Non è un grande artista, non è nemmeno un notevole mestierante e quasi certamente non è uno che sentiremo mai nominare nella lista dei registi preferiti di qualcuno.
Eppure è uno dei nomi più rappresentativi della Hollywood di oggi, un factotum (fa il regista ma anche il produttore e ogni tanto compare persino come attore) di cui quasi tutti ignorano il nome ma che almeno una volta all’anno, in TV o al cinema, si finisce per incrociare.
Quello che rende ogni film di Peter Berg unico e riconoscibile, al di là del livello qualitativo, è il fatto che il suo creatore è il più grande patriota statunitense al cinema.
Dopo il disastro di Battleship (chiaramente calatogli dall’alto, nel tentativo di renderlo l’alt!Michael Bay, per dirla alla Fringe), Peter Berg si è rifugiato in un format poi rivelatosi davvero congegnale per le sue caratteristiche di regista e narratore.
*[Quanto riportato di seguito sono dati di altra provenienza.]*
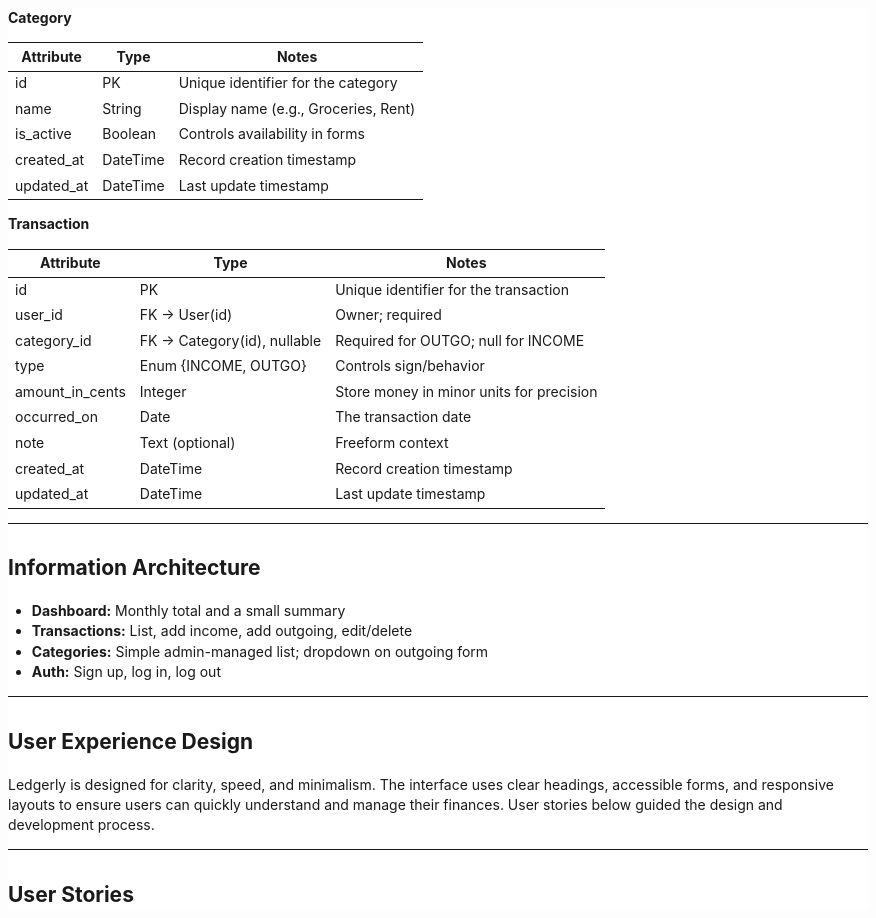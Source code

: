 **Category**

| Attribute   | Type     | Notes                                   |
|-------------|----------|-----------------------------------------|
| id          | PK       | Unique identifier for the category      |
| name        | String   | Display name (e.g., Groceries, Rent)    |
| is_active   | Boolean  | Controls availability in forms          |
| created_at  | DateTime | Record creation timestamp               |
| updated_at  | DateTime | Last update timestamp                   |

**Transaction**

| Attribute        | Type                | Notes                                  |
|------------------|---------------------|----------------------------------------|
| id               | PK                  | Unique identifier for the transaction  |
| user_id          | FK -> User(id)      | Owner; required                        |
| category_id      | FK -> Category(id), nullable | Required for OUTGO; null for INCOME |
| type             | Enum {INCOME, OUTGO}| Controls sign/behavior                 |
| amount_in_cents  | Integer             | Store money in minor units for precision|
| occurred_on      | Date                | The transaction date                   |
| note             | Text (optional)     | Freeform context                       |
| created_at       | DateTime            | Record creation timestamp              |
| updated_at       | DateTime            | Last update timestamp                  |

---

## Information Architecture

- **Dashboard:** Monthly total and a small summary
- **Transactions:** List, add income, add outgoing, edit/delete
- **Categories:** Simple admin-managed list; dropdown on outgoing form
- **Auth:** Sign up, log in, log out

---

## User Experience Design

Ledgerly is designed for clarity, speed, and minimalism. The interface uses clear headings, accessible forms, and responsive layouts to ensure users can quickly understand and manage their finances. User stories below guided the design and development process.

---

## User Stories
Lone Survivor è stato un successo insperato, che ha salvato la sua carriera e quella di uno dei suoi (e miei) attori/manzi feticcio, Taylor Kitsch. Certo era un film talvolta problematico e talvolta un po’ troppo militante, ma di fronte a uno sviluppo d’azione di stampo militare e a una storia naturalmente votata all’eroismo, Berg si è rivelato l’uomo giusto per parlare a una certa America, forse quella che abbiamo paura di veder votare alle imminenti elezioni presidenziali. deepwater4
Mi è capitato di leggere parecchi articoli dedicati al film in questi giorni, in cui giornalisti (sort of) che ammettevano candidamente di non aver ancora visto il film lo massacravano, perché tentava di mitizzare il più grande disastro ecologico statunitense, quello della piattaforma petrolifera Deepwater Horizon, causato dalle negligenze e dalla cattiva gestione del colosso petrolifero BP.

Ora, sorvolando sulla possibilità di dare un giudizio così preventivo e categorico a un film senza nemmeno averlo visto, non ci vuole un genio per intuire che se uno dei capoccia della BP lo interpreta John Malkovich, allora la compagnia farà la parte del villain della situazione. È vero, il film racconta solo le concitate ore prima e dopo la rottura della pipeline da cui, per i mesi successivi, è uscita una quantità abnorme, inimmaginabile di petrolio.
Si dimostra però di non comprendere davvero la filosofia di Berg, che non è nemmeno così complessa, pensando che voglia difendere qualcuno.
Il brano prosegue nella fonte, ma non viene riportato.